[[ Provided records open ]]

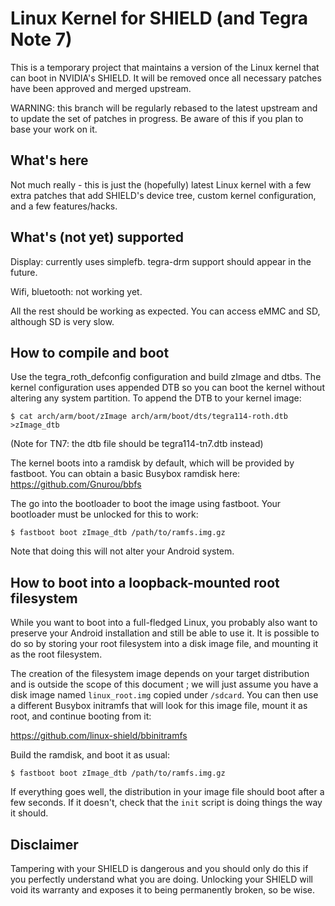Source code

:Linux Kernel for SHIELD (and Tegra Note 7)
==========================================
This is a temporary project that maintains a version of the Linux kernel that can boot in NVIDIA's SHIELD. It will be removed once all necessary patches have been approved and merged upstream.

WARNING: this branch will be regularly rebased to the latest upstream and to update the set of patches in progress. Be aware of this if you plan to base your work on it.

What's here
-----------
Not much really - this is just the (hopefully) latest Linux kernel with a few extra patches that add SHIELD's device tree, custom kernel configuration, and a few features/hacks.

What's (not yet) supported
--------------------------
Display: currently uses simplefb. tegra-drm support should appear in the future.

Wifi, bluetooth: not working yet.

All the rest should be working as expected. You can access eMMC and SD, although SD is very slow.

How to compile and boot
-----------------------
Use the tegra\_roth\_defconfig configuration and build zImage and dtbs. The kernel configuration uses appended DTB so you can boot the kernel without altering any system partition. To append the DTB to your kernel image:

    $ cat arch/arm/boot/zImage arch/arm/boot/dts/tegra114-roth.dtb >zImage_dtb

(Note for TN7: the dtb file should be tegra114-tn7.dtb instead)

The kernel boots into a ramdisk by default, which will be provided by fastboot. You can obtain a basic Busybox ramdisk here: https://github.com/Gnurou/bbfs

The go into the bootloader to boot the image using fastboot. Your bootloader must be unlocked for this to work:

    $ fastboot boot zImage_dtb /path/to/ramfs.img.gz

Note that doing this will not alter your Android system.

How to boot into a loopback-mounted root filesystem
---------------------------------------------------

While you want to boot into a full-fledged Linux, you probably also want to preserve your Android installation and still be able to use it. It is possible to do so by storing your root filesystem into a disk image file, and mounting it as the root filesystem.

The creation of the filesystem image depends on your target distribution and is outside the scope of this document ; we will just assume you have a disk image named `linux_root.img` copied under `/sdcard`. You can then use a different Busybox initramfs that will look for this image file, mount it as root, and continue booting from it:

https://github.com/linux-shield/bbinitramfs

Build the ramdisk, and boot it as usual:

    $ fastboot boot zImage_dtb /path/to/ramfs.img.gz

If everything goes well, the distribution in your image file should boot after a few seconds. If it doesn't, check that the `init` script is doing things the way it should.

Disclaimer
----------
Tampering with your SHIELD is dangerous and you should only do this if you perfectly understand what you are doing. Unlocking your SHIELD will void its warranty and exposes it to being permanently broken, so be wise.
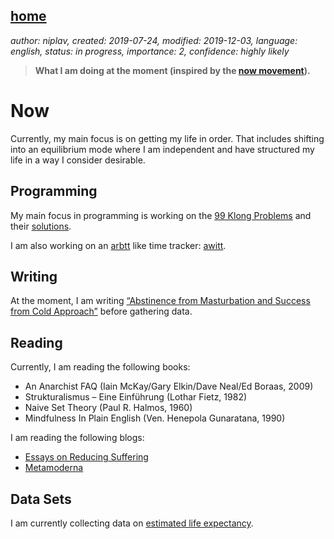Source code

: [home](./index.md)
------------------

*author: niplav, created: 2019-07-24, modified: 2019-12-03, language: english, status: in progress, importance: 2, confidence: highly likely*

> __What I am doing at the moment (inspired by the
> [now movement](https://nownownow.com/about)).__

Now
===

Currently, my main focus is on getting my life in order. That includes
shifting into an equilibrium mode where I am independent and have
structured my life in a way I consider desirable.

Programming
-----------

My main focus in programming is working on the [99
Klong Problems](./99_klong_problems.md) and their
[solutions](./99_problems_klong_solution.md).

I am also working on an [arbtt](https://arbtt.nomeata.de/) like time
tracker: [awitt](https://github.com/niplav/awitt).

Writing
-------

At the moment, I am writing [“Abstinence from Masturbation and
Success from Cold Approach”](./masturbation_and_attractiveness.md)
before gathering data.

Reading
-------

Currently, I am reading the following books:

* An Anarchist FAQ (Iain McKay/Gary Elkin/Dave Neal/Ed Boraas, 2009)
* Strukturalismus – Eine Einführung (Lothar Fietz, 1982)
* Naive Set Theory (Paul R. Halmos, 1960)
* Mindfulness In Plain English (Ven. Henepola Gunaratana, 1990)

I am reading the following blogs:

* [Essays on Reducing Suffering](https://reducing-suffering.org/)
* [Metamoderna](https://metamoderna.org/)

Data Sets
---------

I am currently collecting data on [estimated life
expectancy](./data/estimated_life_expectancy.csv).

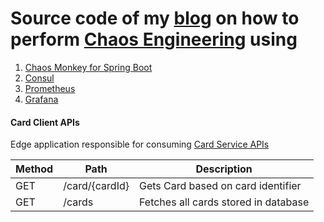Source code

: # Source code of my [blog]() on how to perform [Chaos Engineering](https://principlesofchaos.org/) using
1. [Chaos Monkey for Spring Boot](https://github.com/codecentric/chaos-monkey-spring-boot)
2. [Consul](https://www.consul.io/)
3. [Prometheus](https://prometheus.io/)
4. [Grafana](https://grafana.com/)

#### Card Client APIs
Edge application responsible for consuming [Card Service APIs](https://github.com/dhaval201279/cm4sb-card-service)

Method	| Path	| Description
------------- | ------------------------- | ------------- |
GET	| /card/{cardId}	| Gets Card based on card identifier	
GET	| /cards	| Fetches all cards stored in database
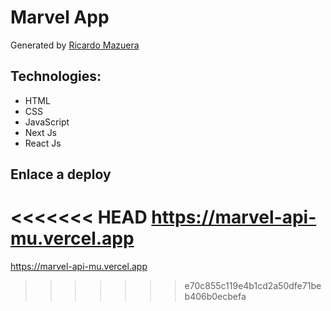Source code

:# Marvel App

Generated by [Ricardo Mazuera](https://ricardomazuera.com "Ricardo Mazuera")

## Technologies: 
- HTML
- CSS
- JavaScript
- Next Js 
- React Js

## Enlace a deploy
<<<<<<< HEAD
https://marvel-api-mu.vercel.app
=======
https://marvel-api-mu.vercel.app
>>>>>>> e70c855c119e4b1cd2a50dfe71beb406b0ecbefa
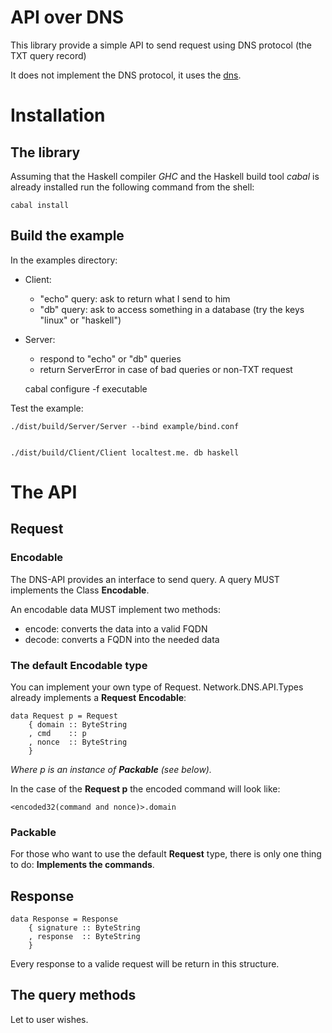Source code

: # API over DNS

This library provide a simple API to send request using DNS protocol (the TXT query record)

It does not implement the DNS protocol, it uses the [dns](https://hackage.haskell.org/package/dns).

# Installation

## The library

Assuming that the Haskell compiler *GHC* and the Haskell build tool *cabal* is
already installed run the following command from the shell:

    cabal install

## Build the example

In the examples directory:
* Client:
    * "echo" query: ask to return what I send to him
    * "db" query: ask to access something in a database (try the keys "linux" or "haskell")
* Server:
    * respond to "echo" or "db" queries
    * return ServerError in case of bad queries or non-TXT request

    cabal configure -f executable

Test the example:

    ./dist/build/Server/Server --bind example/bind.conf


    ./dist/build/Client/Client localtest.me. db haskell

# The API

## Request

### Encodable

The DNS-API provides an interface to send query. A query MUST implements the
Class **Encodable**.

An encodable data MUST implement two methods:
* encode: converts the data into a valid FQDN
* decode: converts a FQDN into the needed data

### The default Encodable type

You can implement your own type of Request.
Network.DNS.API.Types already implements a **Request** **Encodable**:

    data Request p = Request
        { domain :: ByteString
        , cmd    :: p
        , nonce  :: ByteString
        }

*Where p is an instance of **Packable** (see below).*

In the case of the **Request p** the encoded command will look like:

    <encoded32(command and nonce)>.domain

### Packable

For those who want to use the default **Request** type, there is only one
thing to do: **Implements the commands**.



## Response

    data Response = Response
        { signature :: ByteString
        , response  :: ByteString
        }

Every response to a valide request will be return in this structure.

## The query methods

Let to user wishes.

[[ Provided records closed ]]

▸ **Work order**: The expected result is the data above in exact form, free of pictures.

▸ **Problem solution**:
Source code

:Linux Kernel for SHIELD (and Tegra Note 7)
==========================================
This is a temporary project that maintains a version of the Linux kernel that can boot in NVIDIA's SHIELD. It will be removed once all necessary patches have been approved and merged upstream.

WARNING: this branch will be regularly rebased to the latest upstream and to update the set of patches in progress. Be aware of this if you plan to base your work on it.

What's here
-----------
Not much really - this is just the (hopefully) latest Linux kernel with a few extra patches that add SHIELD's device tree, custom kernel configuration, and a few features/hacks.

What's (not yet) supported
--------------------------
Display: currently uses simplefb. tegra-drm support should appear in the future.

Wifi, bluetooth: not working yet.

All the rest should be working as expected. You can access eMMC and SD, although SD is very slow.

How to compile and boot
-----------------------
Use the tegra\_roth\_defconfig configuration and build zImage and dtbs. The kernel configuration uses appended DTB so you can boot the kernel without altering any system partition. To append the DTB to your kernel image:

    $ cat arch/arm/boot/zImage arch/arm/boot/dts/tegra114-roth.dtb >zImage_dtb

(Note for TN7: the dtb file should be tegra114-tn7.dtb instead)

The kernel boots into a ramdisk by default, which will be provided by fastboot. You can obtain a basic Busybox ramdisk here: https://github.com/Gnurou/bbfs

The go into the bootloader to boot the image using fastboot. Your bootloader must be unlocked for this to work:

    $ fastboot boot zImage_dtb /path/to/ramfs.img.gz

Note that doing this will not alter your Android system.

How to boot into a loopback-mounted root filesystem
---------------------------------------------------

While you want to boot into a full-fledged Linux, you probably also want to preserve your Android installation and still be able to use it. It is possible to do so by storing your root filesystem into a disk image file, and mounting it as the root filesystem.

The creation of the filesystem image depends on your target distribution and is outside the scope of this document ; we will just assume you have a disk image named `linux_root.img` copied under `/sdcard`. You can then use a different Busybox initramfs that will look for this image file, mount it as root, and continue booting from it:

https://github.com/linux-shield/bbinitramfs

Build the ramdisk, and boot it as usual:

    $ fastboot boot zImage_dtb /path/to/ramfs.img.gz

If everything goes well, the distribution in your image file should boot after a few seconds. If it doesn't, check that the `init` script is doing things the way it should.

Disclaimer
----------
Tampering with your SHIELD is dangerous and you should only do this if you perfectly understand what you are doing. Unlocking your SHIELD will void its warranty and exposes it to being permanently broken, so be wise.
Source code

: [home](./index.md)
------------------

*author: niplav, created: 2019-07-24, modified: 2019-12-03, language: english, status: in progress, importance: 2, confidence: highly likely*

> __What I am doing at the moment (inspired by the
> [now movement](https://nownownow.com/about)).__

Now
===

Currently, my main focus is on getting my life in order. That includes
shifting into an equilibrium mode where I am independent and have
structured my life in a way I consider desirable.

Programming
-----------

My main focus in programming is working on the [99
Klong Problems](./99_klong_problems.md) and their
[solutions](./99_problems_klong_solution.md).

I am also working on an [arbtt](https://arbtt.nomeata.de/) like time
tracker: [awitt](https://github.com/niplav/awitt).

Writing
-------

At the moment, I am writing [“Abstinence from Masturbation and
Success from Cold Approach”](./masturbation_and_attractiveness.md)
before gathering data.

Reading
-------

Currently, I am reading the following books:

* An Anarchist FAQ (Iain McKay/Gary Elkin/Dave Neal/Ed Boraas, 2009)
* Strukturalismus – Eine Einführung (Lothar Fietz, 1982)
* Naive Set Theory (Paul R. Halmos, 1960)
* Mindfulness In Plain English (Ven. Henepola Gunaratana, 1990)

I am reading the following blogs:

* [Essays on Reducing Suffering](https://reducing-suffering.org/)
* [Metamoderna](https://metamoderna.org/)

Data Sets
---------

I am currently collecting data on [estimated life
expectancy](./data/estimated_life_expectancy.csv).

Source code

: # Source code of my [blog]() on how to perform [Chaos Engineering](https://principlesofchaos.org/) using
1. [Chaos Monkey for Spring Boot](https://github.com/codecentric/chaos-monkey-spring-boot)
2. [Consul](https://www.consul.io/)
3. [Prometheus](https://prometheus.io/)
4. [Grafana](https://grafana.com/)

#### Card Client APIs
Edge application responsible for consuming [Card Service APIs](https://github.com/dhaval201279/cm4sb-card-service)

Method	| Path	| Description
------------- | ------------------------- | ------------- |
GET	| /card/{cardId}	| Gets Card based on card identifier	
GET	| /cards	| Fetches all cards stored in database
Source code

:# Marvel App

Generated by [Ricardo Mazuera](https://ricardomazuera.com "Ricardo Mazuera")

## Technologies: 
- HTML
- CSS
- JavaScript
- Next Js 
- React Js

## Enlace a deploy
<<<<<<< HEAD
https://marvel-api-mu.vercel.app
=======
https://marvel-api-mu.vercel.app
>>>>>>> e70c855c119e4b1cd2a50dfe71beb406b0ecbefa
Source code

: # API over DNS

This library provide a simple API to send request using DNS protocol (the TXT query record)

It does not implement the DNS protocol, it uses the [dns](https://hackage.haskell.org/package/dns).

# Installation

## The library

Assuming that the Haskell compiler *GHC* and the Haskell build tool *cabal* is
already installed run the following command from the shell:

    cabal install

## Build the example

In the examples directory:
* Client:
    * "echo" query: ask to return what I send to him
    * "db" query: ask to access something in a database (try the keys "linux" or "haskell")
* Server:
    * respond to "echo" or "db" queries
    * return ServerError in case of bad queries or non-TXT request

    cabal configure -f executable

Test the example:

    ./dist/build/Server/Server --bind example/bind.conf


    ./dist/build/Client/Client localtest.me. db haskell

# The API

## Request

### Encodable

The DNS-API provides an interface to send query. A query MUST implements the
Class **Encodable**.

An encodable data MUST implement two methods:
* encode: converts the data into a valid FQDN
* decode: converts a FQDN into the needed data

### The default Encodable type

You can implement your own type of Request.
Network.DNS.API.Types already implements a **Request** **Encodable**:

    data Request p = Request
        { domain :: ByteString
        , cmd    :: p
        , nonce  :: ByteString
        }

*Where p is an instance of **Packable** (see below).*

In the case of the **Request p** the encoded command will look like:

    <encoded32(command and nonce)>.domain

### Packable

For those who want to use the default **Request** type, there is only one
thing to do: **Implements the commands**.



## Response

    data Response = Response
        { signature :: ByteString
        , response  :: ByteString
        }

Every response to a valide request will be return in this structure.

## The query methods

Let to user wishes.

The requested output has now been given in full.